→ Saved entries
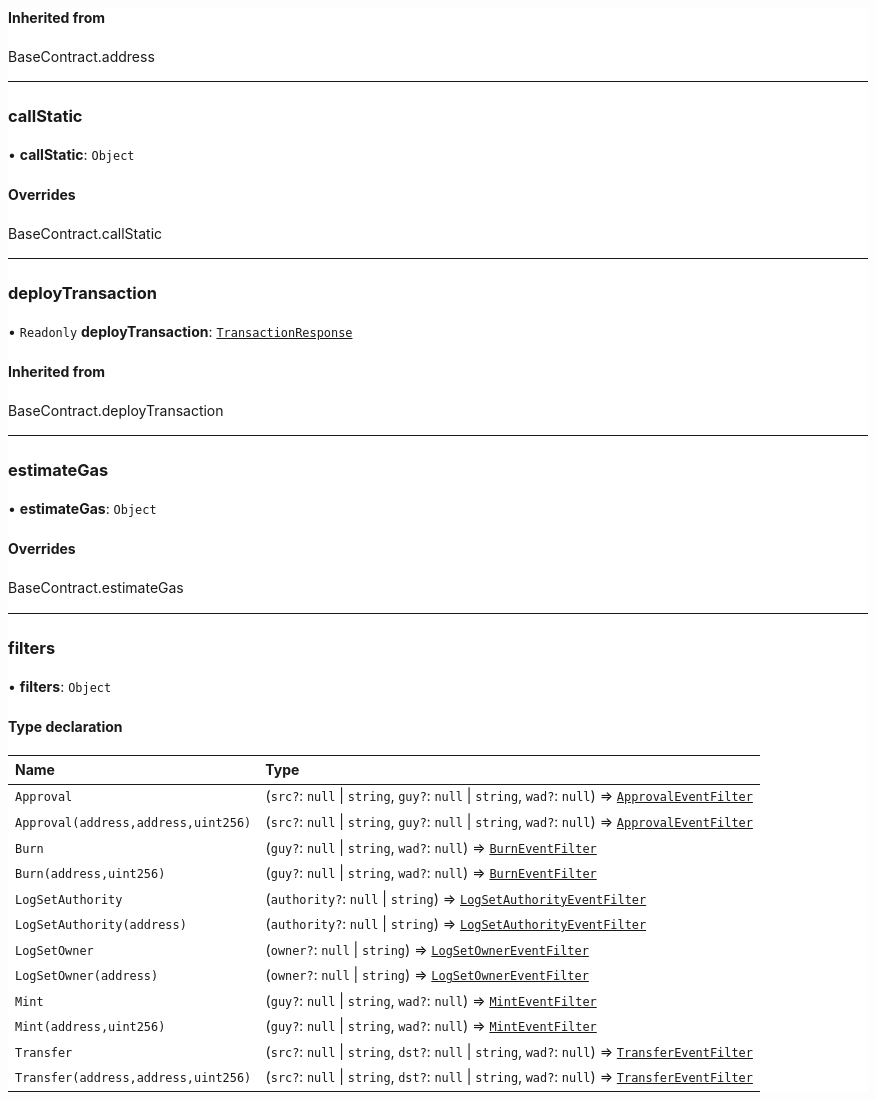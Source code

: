 #### Inherited from

BaseContract.address

___

### callStatic

• **callStatic**: `Object`

#### Overrides

BaseContract.callStatic

___

### deployTransaction

• `Readonly` **deployTransaction**: [`TransactionResponse`](TransactionResponse.md)

#### Inherited from

BaseContract.deployTransaction

___

### estimateGas

• **estimateGas**: `Object`

#### Overrides

BaseContract.estimateGas

___

### filters

• **filters**: `Object`

#### Type declaration

| Name | Type |
| :------ | :------ |
| `Approval` | (`src?`: ``null`` \| `string`, `guy?`: ``null`` \| `string`, `wad?`: ``null``) => [`ApprovalEventFilter`](../modules/TokenEvents.md#approvaleventfilter) |
| `Approval(address,address,uint256)` | (`src?`: ``null`` \| `string`, `guy?`: ``null`` \| `string`, `wad?`: ``null``) => [`ApprovalEventFilter`](../modules/TokenEvents.md#approvaleventfilter) |
| `Burn` | (`guy?`: ``null`` \| `string`, `wad?`: ``null``) => [`BurnEventFilter`](../modules/TokenEvents.md#burneventfilter) |
| `Burn(address,uint256)` | (`guy?`: ``null`` \| `string`, `wad?`: ``null``) => [`BurnEventFilter`](../modules/TokenEvents.md#burneventfilter) |
| `LogSetAuthority` | (`authority?`: ``null`` \| `string`) => [`LogSetAuthorityEventFilter`](../modules/TokenEvents.md#logsetauthorityeventfilter) |
| `LogSetAuthority(address)` | (`authority?`: ``null`` \| `string`) => [`LogSetAuthorityEventFilter`](../modules/TokenEvents.md#logsetauthorityeventfilter) |
| `LogSetOwner` | (`owner?`: ``null`` \| `string`) => [`LogSetOwnerEventFilter`](../modules/TokenEvents.md#logsetownereventfilter) |
| `LogSetOwner(address)` | (`owner?`: ``null`` \| `string`) => [`LogSetOwnerEventFilter`](../modules/TokenEvents.md#logsetownereventfilter) |
| `Mint` | (`guy?`: ``null`` \| `string`, `wad?`: ``null``) => [`MintEventFilter`](../modules/TokenEvents.md#minteventfilter) |
| `Mint(address,uint256)` | (`guy?`: ``null`` \| `string`, `wad?`: ``null``) => [`MintEventFilter`](../modules/TokenEvents.md#minteventfilter) |
| `Transfer` | (`src?`: ``null`` \| `string`, `dst?`: ``null`` \| `string`, `wad?`: ``null``) => [`TransferEventFilter`](../modules/TokenEvents.md#transfereventfilter) |
| `Transfer(address,address,uint256)` | (`src?`: ``null`` \| `string`, `dst?`: ``null`` \| `string`, `wad?`: ``null``) => [`TransferEventFilter`](../modules/TokenEvents.md#transfereventfilter) |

→ ASSIGNMENT
Go through the entries and report every line with the string "estimateGas".

→ SOLUTION TO THIS TASK
### estimateGas
• **estimateGas**: `Object`
BaseContract.estimateGas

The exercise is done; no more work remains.